Nursing Education Enrollment on the Rise

Enrollment in BSN, MSN and doctorate nursing programs elevated this past year, with increased nurses responding to the call to succeed the amount, based on new data in the American Association of Colleges of Nursing. Although nursing schools happen to be in a position to expand student capacity despite faculty and resource shortfalls, the most recent data demonstrated 75,857 qualified candidates to professional nursing education programs were averted this past year, including a lot more than 14,354 programs to graduate programs.

“With the [2010] release of the Institute of Medicine’s report on the future of nursing, the nation’s conversations about increasing the training degree of the nursing labor force are speeding up,” AACN President Kathleen Potempa, RN, PhD, FAAN, stated inside a news release. “Last year’s enrollment increases across all kinds of baccalaureate and graduate nursing education programs clearly indicate a powerful interest among student nurses in evolving the amount and developing the abilities required to thrive in contemporary care configurations.”
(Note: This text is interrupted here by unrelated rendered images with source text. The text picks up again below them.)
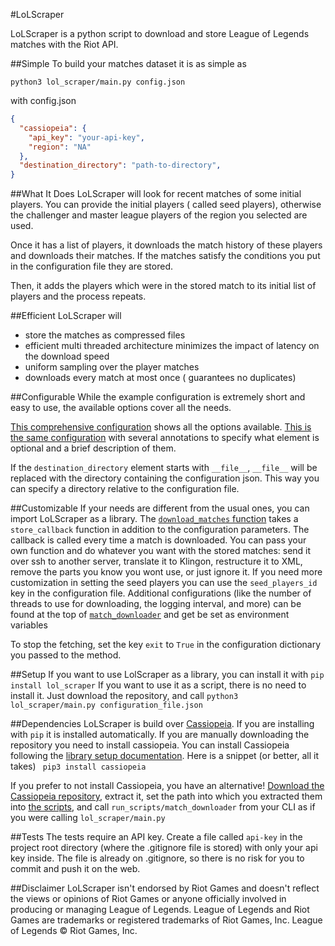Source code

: #LoLScraper

LoLScraper is a python script to download and store League of Legends matches with the Riot API.

##Simple
To build your matches dataset it is as simple as 

```python3 lol_scraper/main.py config.json```

with config.json
```json
{
  "cassiopeia": {
    "api_key": "your-api-key",
    "region": "NA"
  },
  "destination_directory": "path-to-directory",
}
```

##What It Does
LoLScraper will look for recent matches of some initial players. You can provide the initial players ( called seed players), otherwise the challenger and master league players of the region you selected are used.

Once it has a list of players, it downloads the match history of these players and downloads their matches.
If the matches satisfy the conditions you put in the configuration file they are stored.

Then, it adds the players which were in the stored match to its initial list of players and the process repeats.

##Efficient
LoLScraper will

 - store the matches as compressed files
 - efficient multi threaded architecture minimizes the impact of latency on the download speed
 - uniform sampling over the player matches
 - downloads every match at most once ( guarantees no duplicates)

##Configurable
While the example configuration is extremely short and easy to use, the available options cover all the needs. 

[This comprehensive configuration](https://github.com/MakersF/LoLScraper/blob/master/riot_scraper/configuration%5Bno%20annotations%5D.json) shows all the options available.
[This is the same configuration](https://github.com/MakersF/LoLScraper/blob/master/riot_scraper/configuration.json) with several annotations to specify what element is optional and a brief description of them.

If the `destination_directory` element starts with `__file__`, `__file__` will be replaced with the directory containing the configuration json. This way you can specify a directory relative to the configuration file.

##Customizable
If your needs are different from the usual ones, you can import LoLScraper as a library.
The [`download_matches` function](https://github.com/MakersF/LoLScraper/blob/master/riot_scraper/match_downloader.py) takes a `store_callback` function in addition to the configuration parameters. The callback is called every time a match is downloaded. You can pass your own function and do whatever you want with the stored matches: send it over ssh to another server, translate it to Klingon, restructure it to XML, remove the parts you know you wont use, or just ignore it.
If you need more customization in setting the seed players you can use the `seed_players_id` key in the configuration file.
Additional configurations (like the number of threads to use for downloading, the logging interval, and more) can be found at the top of [`match_downloader`](https://github.com/MakersF/LoLScraper/blob/master/riot_scraper/match_downloader.py) and get be set as environment variables

To stop the fetching, set the key `exit` to `True` in the configuration dictionary you passed to the method.

##Setup
If you want to use LolScraper as a library, you can install it with
`pip install lol_scraper`
If you want to use it as a script, there is no need to install it. Just download the repository, and call
`python3 lol_scraper/main.py configuration_file.json`

##Dependencies
LoLScraper is build over [Cassiopeia](https://github.com/robrua/cassiopeia).
If you are installing with `pip` it is installed automatically.
If you are manually downloading the repository you need to install cassiopeia.
You can install Cassiopeia following the [library setup documentation](https://github.com/robrua/cassiopeia#setup).
Here is a snippet (or better, all it takes)
``` pip3 install cassiopeia```

If you prefer to not install Cassiopeia, you have an alternative!
[Download the Cassiopeia repository](https://github.com/robrua/cassiopeia/archive/master.zip), extract it, set the path into which you extracted them into [the scripts](https://github.com/MakersF/LoLScraper/tree/master/riot_scraper/run_scripts), and call `run_scripts/match_downloader` from your CLI as if you were calling `lol_scraper/main.py`

##Tests
The tests require an API key. Create a file called ```api-key``` in the project root directory (where the .gitignore file is stored) with only your api key inside. The file is already on .gitignore, so there is no risk for you to commit and push it on the web.

##Disclaimer
LoLScraper isn't endorsed by Riot Games and doesn't reflect the views or opinions of Riot Games or anyone officially involved in producing or managing League of Legends. League of Legends and Riot Games are trademarks or registered trademarks of Riot Games, Inc. League of Legends © Riot Games, Inc.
The IOM has predicted that not less than 80% of the nursing labor force to carry a BSN degree by 2020, as well as for doubling of the amount of nurses with doctorates. AACN stated that applying the IOM recommendations will propel the nursing profession forward and set nurses in better positions being full partners in changing the country’s health care delivery system.

AACN’s latest survey findings update preliminary data introduced last December and see enrollment trends by evaluating data in the same schools confirming both in 2010 and 2011. Final survey data show enrollments in entry-level BSN programs elevated by 5.1% this year, a considerably greater percentage than was initially reported in December (3.9%).